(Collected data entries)
- Opening Delimiter -

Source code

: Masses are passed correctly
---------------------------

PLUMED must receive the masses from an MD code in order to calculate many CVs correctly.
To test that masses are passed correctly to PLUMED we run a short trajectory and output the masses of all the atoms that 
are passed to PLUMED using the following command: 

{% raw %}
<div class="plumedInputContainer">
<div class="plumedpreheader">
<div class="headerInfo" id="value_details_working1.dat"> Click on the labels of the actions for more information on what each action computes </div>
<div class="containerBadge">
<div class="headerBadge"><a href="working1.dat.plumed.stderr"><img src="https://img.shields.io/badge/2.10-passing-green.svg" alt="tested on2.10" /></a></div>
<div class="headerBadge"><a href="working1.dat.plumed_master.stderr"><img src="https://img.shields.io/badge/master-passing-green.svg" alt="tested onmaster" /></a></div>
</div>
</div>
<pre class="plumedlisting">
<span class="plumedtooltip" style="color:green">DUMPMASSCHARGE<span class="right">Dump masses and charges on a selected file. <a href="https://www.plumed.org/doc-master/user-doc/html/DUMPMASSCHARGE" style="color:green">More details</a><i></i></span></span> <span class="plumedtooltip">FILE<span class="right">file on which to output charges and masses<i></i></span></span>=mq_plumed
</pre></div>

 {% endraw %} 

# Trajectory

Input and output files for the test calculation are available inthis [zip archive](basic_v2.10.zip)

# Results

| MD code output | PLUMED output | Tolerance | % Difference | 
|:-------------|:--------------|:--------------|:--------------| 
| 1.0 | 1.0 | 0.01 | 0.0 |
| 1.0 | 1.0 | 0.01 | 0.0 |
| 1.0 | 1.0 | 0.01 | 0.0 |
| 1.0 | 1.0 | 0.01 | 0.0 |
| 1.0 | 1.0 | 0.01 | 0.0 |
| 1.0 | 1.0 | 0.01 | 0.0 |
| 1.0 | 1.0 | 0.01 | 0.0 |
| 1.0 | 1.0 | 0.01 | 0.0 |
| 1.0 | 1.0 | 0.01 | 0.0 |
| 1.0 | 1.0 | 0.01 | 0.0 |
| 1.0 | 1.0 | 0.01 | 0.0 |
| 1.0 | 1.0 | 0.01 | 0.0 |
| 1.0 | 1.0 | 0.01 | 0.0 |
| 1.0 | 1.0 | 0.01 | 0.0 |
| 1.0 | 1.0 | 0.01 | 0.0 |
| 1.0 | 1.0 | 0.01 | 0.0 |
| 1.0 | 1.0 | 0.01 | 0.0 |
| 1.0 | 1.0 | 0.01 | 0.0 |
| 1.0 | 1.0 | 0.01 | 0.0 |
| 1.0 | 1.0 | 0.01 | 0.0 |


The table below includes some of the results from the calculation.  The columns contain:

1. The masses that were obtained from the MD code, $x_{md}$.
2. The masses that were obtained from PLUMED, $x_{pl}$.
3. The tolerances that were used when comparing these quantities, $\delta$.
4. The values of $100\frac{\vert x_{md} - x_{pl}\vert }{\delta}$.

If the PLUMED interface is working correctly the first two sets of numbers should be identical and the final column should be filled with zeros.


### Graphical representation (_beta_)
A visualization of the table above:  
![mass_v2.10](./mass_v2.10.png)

- Closing Delimiter -

:: REQUIRED WORK ::
The response should consist of all the entries, transcribed exactly.

:: EXERCISE ANSWER ::
Source code

: Masses are passed correctly
---------------------------

PLUMED must receive the masses from an MD code in order to calculate many CVs correctly.
To test that masses are passed correctly to PLUMED we run a short trajectory and output the masses of all the atoms that 
are passed to PLUMED using the following command: 

{% raw %}
<div class="plumedInputContainer">
<div class="plumedpreheader">
<div class="headerInfo" id="value_details_working1.dat"> Click on the labels of the actions for more information on what each action computes </div>
<div class="containerBadge">
<div class="headerBadge"><a href="working1.dat.plumed.stderr"><img src="https://img.shields.io/badge/2.10-passing-green.svg" alt="tested on2.10" /></a></div>
<div class="headerBadge"><a href="working1.dat.plumed_master.stderr"><img src="https://img.shields.io/badge/master-passing-green.svg" alt="tested onmaster" /></a></div>
</div>
</div>
<pre class="plumedlisting">
<span class="plumedtooltip" style="color:green">DUMPMASSCHARGE<span class="right">Dump masses and charges on a selected file. <a href="https://www.plumed.org/doc-master/user-doc/html/DUMPMASSCHARGE" style="color:green">More details</a><i></i></span></span> <span class="plumedtooltip">FILE<span class="right">file on which to output charges and masses<i></i></span></span>=mq_plumed
</pre></div>

 {% endraw %} 

# Trajectory

Input and output files for the test calculation are available inthis [zip archive](basic_v2.10.zip)

# Results

| MD code output | PLUMED output | Tolerance | % Difference | 
|:-------------|:--------------|:--------------|:--------------| 
| 1.0 | 1.0 | 0.01 | 0.0 |
| 1.0 | 1.0 | 0.01 | 0.0 |
| 1.0 | 1.0 | 0.01 | 0.0 |
| 1.0 | 1.0 | 0.01 | 0.0 |
| 1.0 | 1.0 | 0.01 | 0.0 |
| 1.0 | 1.0 | 0.01 | 0.0 |
| 1.0 | 1.0 | 0.01 | 0.0 |
| 1.0 | 1.0 | 0.01 | 0.0 |
| 1.0 | 1.0 | 0.01 | 0.0 |
| 1.0 | 1.0 | 0.01 | 0.0 |
| 1.0 | 1.0 | 0.01 | 0.0 |
| 1.0 | 1.0 | 0.01 | 0.0 |
| 1.0 | 1.0 | 0.01 | 0.0 |
| 1.0 | 1.0 | 0.01 | 0.0 |
| 1.0 | 1.0 | 0.01 | 0.0 |
| 1.0 | 1.0 | 0.01 | 0.0 |
| 1.0 | 1.0 | 0.01 | 0.0 |
| 1.0 | 1.0 | 0.01 | 0.0 |
| 1.0 | 1.0 | 0.01 | 0.0 |
| 1.0 | 1.0 | 0.01 | 0.0 |


The table below includes some of the results from the calculation.  The columns contain:

1. The masses that were obtained from the MD code, $x_{md}$.
2. The masses that were obtained from PLUMED, $x_{pl}$.
3. The tolerances that were used when comparing these quantities, $\delta$.
4. The values of $100\frac{\vert x_{md} - x_{pl}\vert }{\delta}$.

If the PLUMED interface is working correctly the first two sets of numbers should be identical and the final column should be filled with zeros.


### Graphical representation (_beta_)
A visualization of the table above:  
![mass_v2.10](./mass_v2.10.png)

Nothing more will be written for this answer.